● Task item
Here is a listing; work out how many of its lines contain the word "problem", and state only that number.

● Given records
BEGIN

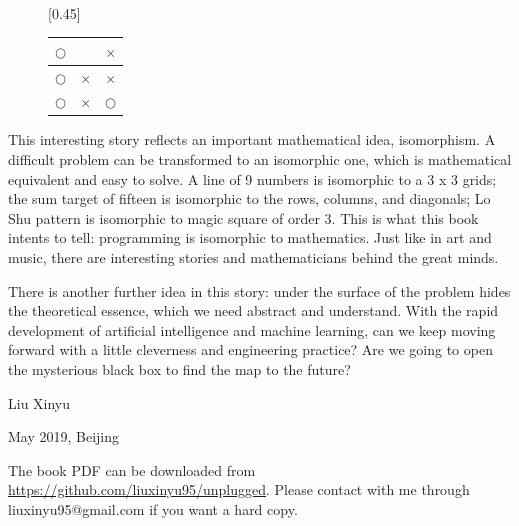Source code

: \documentclass[UTF8]{article}
\begin{document}
\begin{figure}[htbp]
{\begin{tabular}{c|c|c}
   \end{tabular}
   \vspace{3mm}
 } \vspace{3mm} \\
 [0.45\linewidth]{
   \begin{tabular}{c|c|c}
   $\pmb{\bigcirc}$ &  & $\times$\\
   \hline
   $\pmb{\bigcirc}$ &  $\times$ & $\times$ \\
   \hline
   $\pmb{\bigcirc}$ & $\times$ & $\bigcirc$ \\
   \end{tabular}
   \vspace{3mm}
 }
 \captionsetup{labelformat=empty}
 \caption{}
 \label{fig:game-steps}
\end{figure}

This interesting story reflects an important mathematical idea, isomorphism. A difficult problem can be transformed to an isomorphic one, which is mathematical equivalent and easy to solve. A line of 9 numbers is isomorphic to a 3 x 3 grids; the sum target of fifteen is isomorphic to the rows, columns, and diagonals; Lo Shu pattern is isomorphic to magic square of order 3. This is what this book intents to tell: programming is isomorphic to mathematics. Just like in art and music, there are interesting stories and mathematicians behind the great minds.

There is another further idea in this story: under the surface of the problem hides the theoretical essence, which we need abstract and understand. With the rapid development of artificial intelligence and machine learning, can we keep moving forward with a little cleverness and engineering practice? Are we going to open the mysterious black box to find the map to the future?

\vspace{15mm}

Liu Xinyu

May 2019, Beijing

\begin{Exercise}
\end{Exercise}

\vspace{10mm}

The book PDF can be downloaded from \url{https://github.com/liuxinyu95/unplugged}. Please contact with me through liuxinyu95@gmail.com if you want a hard copy.

\ifx\wholebook\relax \else

\expandafter\enddocument

\fi
\end{document}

END

● Output of the task
2